Webster Students Win National Lighting Competition

Nov. 3, 2016

Webster Students Win National Lighting Competition
Students Josh Murphy, Natalie Arco and Jon Ontiveros celebrate with Webster faculty and contest representatives after winning the competition.

LAS VEGAS - Three Webster University students took first place in a national stage lighting context held in Las Vegas last month. Josh Murphy is a Concert Design student and Natalie Arco and Jon Ontiveros are Theatrical Lighting Design students in Webster's Leigh Gerdine College of Fine Arts.

Webster University will receive a $20,000 scholarship contribution from High End Systems, the sponsors of the contest, and a new lighting control console valued at approximately $20,000. Each team member will also receive a personal mini-control, valued at $10,000.

“Live performances have become increasingly sophisticated, and audiences demand that the lighting and special effects be just as good as the actors and musicians on the stage,” said Assistant Professor Seth Jackson, head of the Concert Design department. “Our students did an amazing job applying what they learned in the classroom to a real-life situation, and on a moment’s notice. It was a great performance all around.”

The competition is called Hog Factor National Collegiate Lighting Show Competition, and it was held during the annual Lighting Design International conference in Las Vegas. A “Hog” is a programmable lighting control board produced by High End Systems.

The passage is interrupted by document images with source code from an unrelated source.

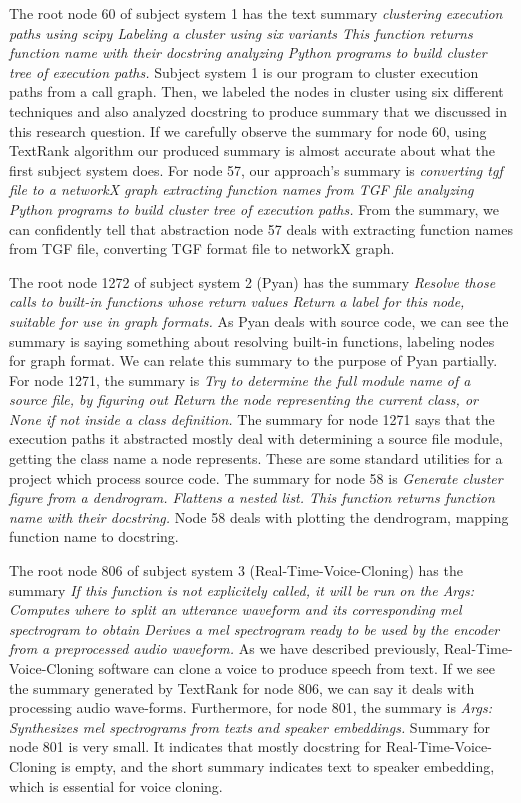  The root node 60 of subject system 1 has the text summary \textit{clustering execution paths using scipy Labeling a cluster using six variants  This function returns function name with their docstring  analyzing Python programs to build cluster tree of execution paths.} Subject system 1 is our program to cluster execution paths from a call graph. Then, we labeled the nodes in cluster using six different techniques and also analyzed docstring to produce summary that we discussed in this research question. If we carefully observe the summary for node 60, using TextRank algorithm our produced summary is almost accurate about what the first subject system does. For node 57, our approach's summary is \textit{converting tgf file to a networkX graph extracting function names from TGF file analyzing Python programs to build cluster tree of execution paths.} From the summary, we can confidently tell that abstraction node 57 deals with extracting function names from TGF file, converting TGF format file to networkX graph.
 
 
The root node 1272 of subject system 2 (Pyan) has the summary \textit{Resolve those calls to built-in functions whose return values Return a label for this node, suitable for use in graph formats.} As Pyan deals with source code, we can see the summary is saying something about resolving built-in functions, labeling nodes for graph format. We can relate this summary to the purpose of Pyan partially. For node 1271, the summary is \textit{Try to determine the full module name of a source file, by figuring out       Return the node representing the current class, or None if not inside a class definition.}
The summary for node 1271 says that the execution paths it abstracted mostly deal with determining a source file module, getting the class name a node represents. These are some standard utilities for a project which process source code. The summary for node 58 is \textit{Generate cluster figure from a dendrogram. Flattens a nested list. This function returns function name with their docstring.} Node 58 deals with plotting the dendrogram, mapping function name to docstring.

The root node 806 of subject system 3 (Real-Time-Voice-Cloning) has the summary \textit{If this function is not explicitely called, it will be run on the Args:                  Computes where to split an utterance waveform and its corresponding mel spectrogram to obtain   Derives a mel spectrogram ready to be used by the encoder from a preprocessed audio waveform.} As we have described previously, Real-Time-Voice-Cloning software can clone a voice to produce speech from text. If we see the summary generated by TextRank for node 806, we can say it deals with processing audio wave-forms. Furthermore, for node 801, the summary is \textit{Args:   Synthesizes mel spectrograms from texts and speaker embeddings.} Summary for node 801 is very small. It indicates that mostly docstring for Real-Time-Voice-Cloning is empty, and the short summary indicates text to speaker embedding, which is essential for voice cloning.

The board is used to program the lighting for live theater, concerts, clubs, theme parks, houses of worship and a wide range of broadcast venues.

All three students said the competition was a great experience, as it allowed them to try out 3D visualizers in a real-life scenario.

“This project really pushed us to be as creative as possible and test how we work together in a higher pressure situation,” Murphy said after winning the competition. “We are very grateful to have Seth Jackson as our professor and as head of our Concert Program. The way he runs our program plays a large part in us each having the confidence to go after this project. It was an honor to go up against two excellent teams in the final round, and I think each team did a great job.”

To enter the contest, the students had to design and record a performance piece using a Hog board and submit it to a review board. The top three teams were invited to the conference and asked to design new lighting for a piece using one of three pre-determined rock songs. The students then had to play the piece in front of a live audience. A group of judges then picked the final winner. The contest was held Oct. 21-23.